▶ [Saved data entries]:
··········

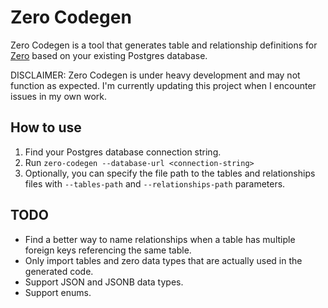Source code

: # Zero Codegen

Zero Codegen is a tool that generates table and relationship definitions for [Zero](https://zero.rocicorp.dev/)  based
on your existing Postgres database.

DISCLAIMER: Zero Codegen is under heavy development and may not function as expected. I'm currently updating
this project when I encounter issues in my own work.

## How to use

1. Find your Postgres database connection string.
2. Run `zero-codegen --database-url <connection-string>`
3. Optionally, you can specify the file path to the tables and relationships files with `--tables-path` and
   `--relationships-path` parameters.

## TODO

- Find a better way to name relationships when a table has multiple foreign keys referencing the same table.
- Only import tables and zero data types that are actually used in the generated code.
- Support JSON and JSONB data types.
- Support enums.
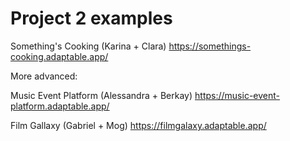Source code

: 
# Project 2 examples


Something's Cooking (Karina + Clara)
https://somethings-cooking.adaptable.app/



More advanced:

Music Event Platform (Alessandra + Berkay)
https://music-event-platform.adaptable.app/



Film Gallaxy (Gabriel + Mog)
https://filmgalaxy.adaptable.app/




<!--

OLD PROJECTS ON HEROKU:

https://recipe-project2.herokuapp.com/
https://replay-me.herokuapp.com/
https://home-chef-booking.herokuapp.com/
https://plantin.herokuapp.com
https://board-game-cafe.herokuapp.com/
https://globtrottersboogle.herokuapp.com/
https://what-the-fridge-coop.herokuapp.com/
https://tablespoon-travellers.herokuapp.com/
https://givemeafilm.herokuapp.com/



https://campark-app.herokuapp.com/
https://foodmizer.herokuapp.com/
https://dinerah.herokuapp.com/
https://kajio.herokuapp.com/landingpage
https://plogs-for-dogs.herokuapp.com/
https://handeehome.herokuapp.com/
https://animal-budget.herokuapp.com/
https://wodi-wodpicker.herokuapp.com/

https://foster4paws.herokuapp.com/
https://dozema-coffee.herokuapp.com/


-->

··········

▶ [Exercise instructions]: Count the lines of the records that contain the word "your". Give only the count.

▶ [Written solution]: 2